---- EXTRACTED INFORMATION

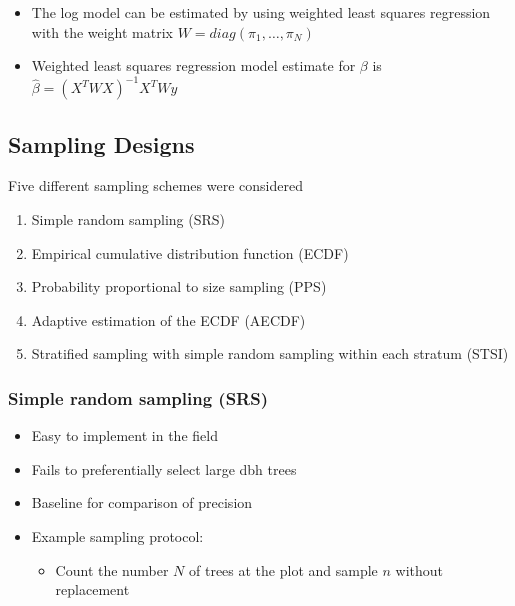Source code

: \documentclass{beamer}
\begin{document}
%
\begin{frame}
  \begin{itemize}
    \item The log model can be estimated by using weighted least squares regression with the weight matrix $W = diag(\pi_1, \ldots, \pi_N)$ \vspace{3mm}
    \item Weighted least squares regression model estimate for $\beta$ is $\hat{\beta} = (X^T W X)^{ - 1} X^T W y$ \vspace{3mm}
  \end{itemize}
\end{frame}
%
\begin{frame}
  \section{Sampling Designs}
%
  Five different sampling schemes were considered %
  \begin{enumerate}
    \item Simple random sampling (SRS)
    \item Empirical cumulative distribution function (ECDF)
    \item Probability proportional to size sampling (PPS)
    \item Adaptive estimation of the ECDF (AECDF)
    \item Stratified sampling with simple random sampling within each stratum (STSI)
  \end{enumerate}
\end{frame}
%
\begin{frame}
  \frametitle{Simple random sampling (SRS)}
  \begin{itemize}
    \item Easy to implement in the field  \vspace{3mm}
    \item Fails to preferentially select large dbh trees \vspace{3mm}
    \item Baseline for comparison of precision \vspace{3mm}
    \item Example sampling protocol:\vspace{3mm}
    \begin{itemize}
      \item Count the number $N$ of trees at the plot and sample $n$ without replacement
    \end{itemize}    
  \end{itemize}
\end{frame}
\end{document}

--------
---- EXTRACTED INFORMATION

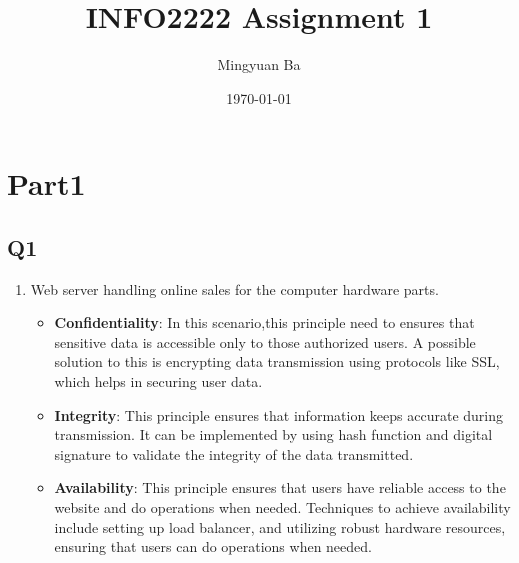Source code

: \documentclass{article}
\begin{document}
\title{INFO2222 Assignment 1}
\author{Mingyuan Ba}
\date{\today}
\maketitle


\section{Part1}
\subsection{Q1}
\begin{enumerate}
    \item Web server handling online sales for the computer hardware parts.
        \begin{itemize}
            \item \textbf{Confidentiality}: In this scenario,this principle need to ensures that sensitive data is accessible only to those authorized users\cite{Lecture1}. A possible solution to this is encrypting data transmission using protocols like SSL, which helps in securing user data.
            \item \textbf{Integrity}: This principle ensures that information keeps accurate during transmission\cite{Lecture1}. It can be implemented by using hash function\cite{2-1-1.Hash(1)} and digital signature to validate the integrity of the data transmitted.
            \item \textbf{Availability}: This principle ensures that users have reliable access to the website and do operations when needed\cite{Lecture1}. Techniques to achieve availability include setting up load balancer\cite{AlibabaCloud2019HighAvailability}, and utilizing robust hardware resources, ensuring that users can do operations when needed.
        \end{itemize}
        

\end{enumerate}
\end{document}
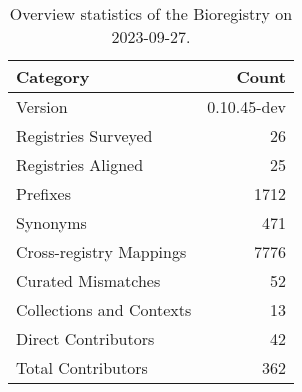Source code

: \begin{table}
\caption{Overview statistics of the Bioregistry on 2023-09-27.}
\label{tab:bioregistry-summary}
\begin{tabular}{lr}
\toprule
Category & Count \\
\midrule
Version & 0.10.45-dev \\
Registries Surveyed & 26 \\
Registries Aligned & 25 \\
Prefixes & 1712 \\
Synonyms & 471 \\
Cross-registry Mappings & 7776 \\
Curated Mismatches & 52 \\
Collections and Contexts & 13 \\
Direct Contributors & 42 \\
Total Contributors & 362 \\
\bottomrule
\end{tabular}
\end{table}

--------

# WHAT THIS TASK INVOLVES:
Count the lines in the entries above where the string "trees" shows up, and give that number only.

# RESPONSE BELOW:
2